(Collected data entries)
•••••
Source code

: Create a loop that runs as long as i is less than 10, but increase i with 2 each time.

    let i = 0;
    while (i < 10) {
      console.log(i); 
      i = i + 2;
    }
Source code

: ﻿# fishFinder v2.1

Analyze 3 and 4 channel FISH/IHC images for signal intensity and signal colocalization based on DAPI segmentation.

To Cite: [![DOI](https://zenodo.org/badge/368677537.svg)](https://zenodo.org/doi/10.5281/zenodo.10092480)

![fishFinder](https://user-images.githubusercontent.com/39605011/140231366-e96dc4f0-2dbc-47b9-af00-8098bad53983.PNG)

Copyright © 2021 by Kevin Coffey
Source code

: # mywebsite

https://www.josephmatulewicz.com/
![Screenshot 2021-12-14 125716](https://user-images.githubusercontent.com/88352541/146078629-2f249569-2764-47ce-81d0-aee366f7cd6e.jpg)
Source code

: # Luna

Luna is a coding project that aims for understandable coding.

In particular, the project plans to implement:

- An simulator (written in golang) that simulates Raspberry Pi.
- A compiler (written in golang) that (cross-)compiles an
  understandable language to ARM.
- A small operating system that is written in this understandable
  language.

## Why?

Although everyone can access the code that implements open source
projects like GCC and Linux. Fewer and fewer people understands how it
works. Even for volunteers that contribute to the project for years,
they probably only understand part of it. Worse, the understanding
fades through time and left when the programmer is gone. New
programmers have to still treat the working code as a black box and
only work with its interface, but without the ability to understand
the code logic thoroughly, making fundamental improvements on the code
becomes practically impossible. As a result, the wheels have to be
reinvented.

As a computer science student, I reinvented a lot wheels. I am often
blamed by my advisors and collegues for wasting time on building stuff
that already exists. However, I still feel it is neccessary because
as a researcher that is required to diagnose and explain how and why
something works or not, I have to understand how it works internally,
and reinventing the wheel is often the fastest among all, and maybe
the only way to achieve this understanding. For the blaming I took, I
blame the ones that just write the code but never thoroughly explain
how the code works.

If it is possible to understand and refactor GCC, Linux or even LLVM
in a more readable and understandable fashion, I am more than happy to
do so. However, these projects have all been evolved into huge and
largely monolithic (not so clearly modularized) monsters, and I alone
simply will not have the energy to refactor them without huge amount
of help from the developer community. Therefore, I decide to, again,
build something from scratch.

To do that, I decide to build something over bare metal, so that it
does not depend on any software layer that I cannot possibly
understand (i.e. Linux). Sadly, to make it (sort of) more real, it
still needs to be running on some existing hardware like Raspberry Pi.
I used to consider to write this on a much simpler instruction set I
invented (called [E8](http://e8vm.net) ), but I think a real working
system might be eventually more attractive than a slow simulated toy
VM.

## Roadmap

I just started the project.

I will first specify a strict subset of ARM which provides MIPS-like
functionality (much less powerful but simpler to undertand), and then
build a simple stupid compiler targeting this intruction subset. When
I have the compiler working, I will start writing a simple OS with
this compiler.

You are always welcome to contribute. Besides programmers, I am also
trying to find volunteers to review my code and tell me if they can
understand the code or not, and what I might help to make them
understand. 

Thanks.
•••••
From the records, copy out each line that includes the string "refactor".

RESPONSE -
If it is possible to understand and refactor GCC, Linux or even LLVM
simply will not have the energy to refactor them without huge amount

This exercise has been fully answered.